Listen to the CoinMarketRecap podcast on Apple Podcasts, Spotify and Google Podcasts
Vitalik Buterin has broken his silence after offloading $700,000 of memecoins.
He dumped 500 trillion SHIKOKU tokens on Tuesday — netting $590,000 in the process.
CULT, MOPS and BITE were also in the firing line, and several of these illiquid altcoins saw double-digit price drops in the immediate aftermath.
All of these projects had decided to send some of their tokens to Buterin, presumably on the basis that he would never use them.
But Buterin may have been motivated to take action because he could be liable to pay income tax on airdropped tokens.
Ethereum's co-founder surfaced in a little-known Reddit called Testingtesting62831. And helping to explain why he went on his epic selling spree, Buterin wrote:
"$BITE and most other coins being discussed on this forum are shitcoins, have no redeeming cultural or moral value, and will probably lose you most of the money you put into them. I anti-endorse these projects to the greatest extent."
Buterin's warning appears to have fallen on deaf ears. One Twitter account that appears to be affiliated with BITE called his post "bullish" — not least because it would have drawn more attention to the altcoin project.
The message has also spurred a series of memes to emerge, with some investors opting to send even more BITE to his publicly known wallet.
His "anti-endorsement" of shitcoins comes despite the fact that ERC-20 tokens are incredibly easy to create on Ethereum, the second-largest blockchain in the world.
But there are signs that this activity could soon migrate over to Bitcoin.
Hot on the heels of Ordinals inscriptions allowing NFTs to be minted on the Bitcoin blockchain, some enthusiasts have started experimenting with so-called "BRC-20" meme tokens.
Ordinals involve making an inscription on a single satoshi — that's one hundred millionth of one Bitcoin.
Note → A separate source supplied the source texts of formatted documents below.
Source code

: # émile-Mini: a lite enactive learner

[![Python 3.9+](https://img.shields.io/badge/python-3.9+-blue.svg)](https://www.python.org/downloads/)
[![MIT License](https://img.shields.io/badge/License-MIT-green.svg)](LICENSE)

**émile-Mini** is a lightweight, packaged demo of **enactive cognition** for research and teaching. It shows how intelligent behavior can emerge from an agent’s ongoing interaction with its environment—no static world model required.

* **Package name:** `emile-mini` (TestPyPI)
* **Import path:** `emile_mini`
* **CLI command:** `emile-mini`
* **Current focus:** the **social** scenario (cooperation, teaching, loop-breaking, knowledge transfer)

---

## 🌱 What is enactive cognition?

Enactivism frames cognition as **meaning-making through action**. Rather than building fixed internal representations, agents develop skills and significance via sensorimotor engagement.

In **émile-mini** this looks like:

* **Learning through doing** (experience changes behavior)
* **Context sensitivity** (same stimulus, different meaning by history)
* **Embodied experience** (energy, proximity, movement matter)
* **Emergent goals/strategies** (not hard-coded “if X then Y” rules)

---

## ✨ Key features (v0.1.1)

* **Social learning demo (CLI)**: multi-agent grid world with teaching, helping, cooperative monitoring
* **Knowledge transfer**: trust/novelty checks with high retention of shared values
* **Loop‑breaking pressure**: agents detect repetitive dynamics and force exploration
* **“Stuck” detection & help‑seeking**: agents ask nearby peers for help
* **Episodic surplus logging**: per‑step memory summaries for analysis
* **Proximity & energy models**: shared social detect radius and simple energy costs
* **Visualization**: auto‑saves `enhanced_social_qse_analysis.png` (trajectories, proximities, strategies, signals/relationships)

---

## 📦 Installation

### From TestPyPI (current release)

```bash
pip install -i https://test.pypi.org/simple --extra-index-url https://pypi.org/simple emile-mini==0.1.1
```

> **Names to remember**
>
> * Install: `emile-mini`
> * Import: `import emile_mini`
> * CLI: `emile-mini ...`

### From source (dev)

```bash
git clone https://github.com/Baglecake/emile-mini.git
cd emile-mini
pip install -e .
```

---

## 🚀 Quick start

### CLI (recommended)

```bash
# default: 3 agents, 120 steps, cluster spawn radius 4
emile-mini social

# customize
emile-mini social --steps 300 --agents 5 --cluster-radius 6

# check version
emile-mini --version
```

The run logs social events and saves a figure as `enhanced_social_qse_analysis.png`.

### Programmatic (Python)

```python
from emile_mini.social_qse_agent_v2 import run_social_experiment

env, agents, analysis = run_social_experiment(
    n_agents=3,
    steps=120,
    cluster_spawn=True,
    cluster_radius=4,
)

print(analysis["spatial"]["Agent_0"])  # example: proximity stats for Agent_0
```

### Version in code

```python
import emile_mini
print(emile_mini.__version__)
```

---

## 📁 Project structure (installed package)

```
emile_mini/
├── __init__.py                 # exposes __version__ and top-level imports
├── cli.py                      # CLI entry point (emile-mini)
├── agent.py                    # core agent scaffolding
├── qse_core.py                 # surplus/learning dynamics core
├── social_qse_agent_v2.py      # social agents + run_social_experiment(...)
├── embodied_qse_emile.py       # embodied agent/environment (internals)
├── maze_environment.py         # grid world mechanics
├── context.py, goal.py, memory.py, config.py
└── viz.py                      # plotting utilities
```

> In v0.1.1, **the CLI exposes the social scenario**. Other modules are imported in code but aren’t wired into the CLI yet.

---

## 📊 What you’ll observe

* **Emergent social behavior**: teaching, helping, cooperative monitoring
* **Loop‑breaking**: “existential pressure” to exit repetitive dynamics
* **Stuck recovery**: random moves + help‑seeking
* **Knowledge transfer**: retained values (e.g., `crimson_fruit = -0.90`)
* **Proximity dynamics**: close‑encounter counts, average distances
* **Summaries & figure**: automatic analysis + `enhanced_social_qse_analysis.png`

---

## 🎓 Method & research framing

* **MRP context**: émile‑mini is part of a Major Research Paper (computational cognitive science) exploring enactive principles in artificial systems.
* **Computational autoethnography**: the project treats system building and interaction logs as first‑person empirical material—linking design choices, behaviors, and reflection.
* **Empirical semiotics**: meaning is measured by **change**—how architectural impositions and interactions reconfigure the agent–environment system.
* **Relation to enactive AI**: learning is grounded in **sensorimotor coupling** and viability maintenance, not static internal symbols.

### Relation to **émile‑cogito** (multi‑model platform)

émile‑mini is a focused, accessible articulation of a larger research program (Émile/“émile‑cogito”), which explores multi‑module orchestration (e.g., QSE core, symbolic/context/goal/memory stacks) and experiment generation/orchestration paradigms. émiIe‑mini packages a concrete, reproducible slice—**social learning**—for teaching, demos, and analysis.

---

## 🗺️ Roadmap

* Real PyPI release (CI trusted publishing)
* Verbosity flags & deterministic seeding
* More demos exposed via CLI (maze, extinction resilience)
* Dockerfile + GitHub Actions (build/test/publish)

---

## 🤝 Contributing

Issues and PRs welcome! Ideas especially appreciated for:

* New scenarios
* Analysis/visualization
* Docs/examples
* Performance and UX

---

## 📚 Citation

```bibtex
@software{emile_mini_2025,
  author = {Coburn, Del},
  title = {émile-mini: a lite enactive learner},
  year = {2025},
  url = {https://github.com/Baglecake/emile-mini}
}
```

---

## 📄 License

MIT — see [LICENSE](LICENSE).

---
The latest figures from Dune Analytics suggest that there have been 395,261 inscriptions so far. Of these, 31,692 happened on Thursday — a new daily record.
Dogecoin was the original memecoin all the way back in 2013 — and with an astronomical circulating supply, it was designed to mock Bitcoin.
But a sense of community soon formed, with DOGE's founders raising a cool $30,000 for Jamaica's bobsleigh team.
The good feeling didn't last long, however. By April 2015, Dogecoin founder Jackson Palmer announced he was stepping back from the project — and he called the crypto ecosystem "toxic."
All of that was a good six years before DOGE embarked on a dizzying rally that saw it surge 18,000% in a little under five months.
DOGE now remains one of the top 10 cryptocurrencies by market cap — and while developers insist they are working to make micropayments faster and cheaper, it may not meet Buterin's standards.